Source texts of formatted documents
_____
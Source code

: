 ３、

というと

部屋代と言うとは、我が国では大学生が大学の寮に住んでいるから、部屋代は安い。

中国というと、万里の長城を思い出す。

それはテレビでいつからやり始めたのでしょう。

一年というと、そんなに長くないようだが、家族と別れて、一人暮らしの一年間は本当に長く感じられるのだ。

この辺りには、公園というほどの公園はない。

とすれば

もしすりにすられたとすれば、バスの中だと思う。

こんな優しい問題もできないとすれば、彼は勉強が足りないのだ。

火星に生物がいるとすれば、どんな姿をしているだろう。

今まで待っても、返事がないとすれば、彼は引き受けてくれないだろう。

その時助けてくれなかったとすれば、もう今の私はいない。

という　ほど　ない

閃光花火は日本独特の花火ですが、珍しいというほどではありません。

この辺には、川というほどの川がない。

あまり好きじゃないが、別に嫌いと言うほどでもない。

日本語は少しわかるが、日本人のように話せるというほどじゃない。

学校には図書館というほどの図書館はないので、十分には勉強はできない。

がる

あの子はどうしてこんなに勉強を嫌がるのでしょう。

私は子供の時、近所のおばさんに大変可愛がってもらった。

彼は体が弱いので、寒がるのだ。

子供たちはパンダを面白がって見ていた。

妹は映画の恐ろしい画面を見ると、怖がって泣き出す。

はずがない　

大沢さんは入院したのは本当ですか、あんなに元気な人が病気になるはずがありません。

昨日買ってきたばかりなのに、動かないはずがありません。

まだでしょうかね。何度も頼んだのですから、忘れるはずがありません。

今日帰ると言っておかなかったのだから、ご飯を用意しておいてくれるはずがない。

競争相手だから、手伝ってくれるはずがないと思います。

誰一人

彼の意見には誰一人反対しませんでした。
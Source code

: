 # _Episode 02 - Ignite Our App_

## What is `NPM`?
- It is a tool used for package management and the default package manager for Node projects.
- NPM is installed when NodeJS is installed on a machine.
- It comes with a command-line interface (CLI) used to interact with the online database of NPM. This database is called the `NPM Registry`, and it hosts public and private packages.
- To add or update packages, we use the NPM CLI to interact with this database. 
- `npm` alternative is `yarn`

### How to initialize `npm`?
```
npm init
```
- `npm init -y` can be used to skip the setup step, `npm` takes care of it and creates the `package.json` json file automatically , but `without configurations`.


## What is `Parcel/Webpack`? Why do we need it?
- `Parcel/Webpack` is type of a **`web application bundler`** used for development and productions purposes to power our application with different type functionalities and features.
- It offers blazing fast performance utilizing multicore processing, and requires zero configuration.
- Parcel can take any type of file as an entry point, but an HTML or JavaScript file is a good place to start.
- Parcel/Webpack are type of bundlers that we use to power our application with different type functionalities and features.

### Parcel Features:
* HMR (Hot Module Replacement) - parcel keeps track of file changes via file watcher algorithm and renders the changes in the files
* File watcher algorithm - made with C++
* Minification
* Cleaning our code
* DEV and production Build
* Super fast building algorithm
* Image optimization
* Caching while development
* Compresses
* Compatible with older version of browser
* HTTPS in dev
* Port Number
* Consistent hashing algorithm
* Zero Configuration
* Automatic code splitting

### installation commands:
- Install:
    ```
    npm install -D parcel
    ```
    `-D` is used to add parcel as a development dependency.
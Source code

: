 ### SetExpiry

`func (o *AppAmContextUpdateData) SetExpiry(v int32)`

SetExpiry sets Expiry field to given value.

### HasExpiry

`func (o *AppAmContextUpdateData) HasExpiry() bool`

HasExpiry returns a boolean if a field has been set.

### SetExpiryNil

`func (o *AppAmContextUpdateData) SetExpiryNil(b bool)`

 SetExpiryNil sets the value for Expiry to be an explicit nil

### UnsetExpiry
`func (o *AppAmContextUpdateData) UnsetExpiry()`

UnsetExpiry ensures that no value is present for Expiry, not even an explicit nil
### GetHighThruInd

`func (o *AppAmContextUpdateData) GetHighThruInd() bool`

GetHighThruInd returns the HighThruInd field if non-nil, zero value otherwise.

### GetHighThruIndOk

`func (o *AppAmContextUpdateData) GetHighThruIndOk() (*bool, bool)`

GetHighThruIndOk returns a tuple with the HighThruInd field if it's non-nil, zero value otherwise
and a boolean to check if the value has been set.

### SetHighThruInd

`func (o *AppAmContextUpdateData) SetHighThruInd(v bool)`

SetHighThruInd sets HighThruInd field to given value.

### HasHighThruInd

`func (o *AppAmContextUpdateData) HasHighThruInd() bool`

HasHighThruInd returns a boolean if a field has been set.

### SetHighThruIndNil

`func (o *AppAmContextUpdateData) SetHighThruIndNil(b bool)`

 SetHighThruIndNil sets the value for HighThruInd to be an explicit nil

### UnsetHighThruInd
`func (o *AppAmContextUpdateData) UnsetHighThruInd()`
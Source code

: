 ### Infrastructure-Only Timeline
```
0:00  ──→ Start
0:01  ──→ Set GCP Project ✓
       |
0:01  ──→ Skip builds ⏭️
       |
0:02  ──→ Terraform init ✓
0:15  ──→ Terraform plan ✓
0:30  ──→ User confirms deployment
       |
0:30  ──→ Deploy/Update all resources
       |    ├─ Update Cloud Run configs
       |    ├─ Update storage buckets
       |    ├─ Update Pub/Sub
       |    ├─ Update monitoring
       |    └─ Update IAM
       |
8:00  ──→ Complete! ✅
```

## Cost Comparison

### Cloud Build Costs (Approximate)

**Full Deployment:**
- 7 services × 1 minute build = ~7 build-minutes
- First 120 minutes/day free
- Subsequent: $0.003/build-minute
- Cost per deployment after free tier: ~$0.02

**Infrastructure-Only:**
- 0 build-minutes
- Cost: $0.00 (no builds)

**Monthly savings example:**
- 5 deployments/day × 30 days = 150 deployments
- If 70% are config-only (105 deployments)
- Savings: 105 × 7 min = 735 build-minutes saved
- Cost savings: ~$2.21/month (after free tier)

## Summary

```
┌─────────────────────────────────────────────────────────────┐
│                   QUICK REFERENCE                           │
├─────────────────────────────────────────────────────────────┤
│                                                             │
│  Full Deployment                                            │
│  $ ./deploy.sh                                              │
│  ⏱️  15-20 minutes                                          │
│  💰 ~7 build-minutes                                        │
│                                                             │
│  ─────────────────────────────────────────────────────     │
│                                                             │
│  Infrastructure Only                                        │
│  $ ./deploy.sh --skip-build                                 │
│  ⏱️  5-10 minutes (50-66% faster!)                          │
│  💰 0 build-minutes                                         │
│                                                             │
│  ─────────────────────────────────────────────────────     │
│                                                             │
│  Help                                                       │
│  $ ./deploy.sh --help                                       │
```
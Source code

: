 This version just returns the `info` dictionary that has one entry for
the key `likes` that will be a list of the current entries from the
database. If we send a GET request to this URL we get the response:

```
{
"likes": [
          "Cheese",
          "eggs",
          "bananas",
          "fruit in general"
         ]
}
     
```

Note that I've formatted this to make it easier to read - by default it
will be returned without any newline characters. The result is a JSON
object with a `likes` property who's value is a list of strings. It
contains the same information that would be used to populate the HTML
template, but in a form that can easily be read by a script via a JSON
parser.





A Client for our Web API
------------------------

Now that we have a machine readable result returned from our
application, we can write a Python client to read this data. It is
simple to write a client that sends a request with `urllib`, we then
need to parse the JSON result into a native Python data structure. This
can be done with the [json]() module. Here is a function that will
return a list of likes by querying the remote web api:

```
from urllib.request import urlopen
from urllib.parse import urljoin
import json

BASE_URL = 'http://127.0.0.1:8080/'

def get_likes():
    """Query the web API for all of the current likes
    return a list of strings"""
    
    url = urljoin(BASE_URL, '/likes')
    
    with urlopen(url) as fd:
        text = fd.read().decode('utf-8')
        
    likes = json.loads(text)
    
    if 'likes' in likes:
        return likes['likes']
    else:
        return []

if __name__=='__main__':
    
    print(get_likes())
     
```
_____
DIRECTIONS >>
Copy all lines from the data above that contain the word "tier".

REPLY >>
- Cost per deployment after free tier: ~$0.02
- Cost savings: ~$2.21/month (after free tier)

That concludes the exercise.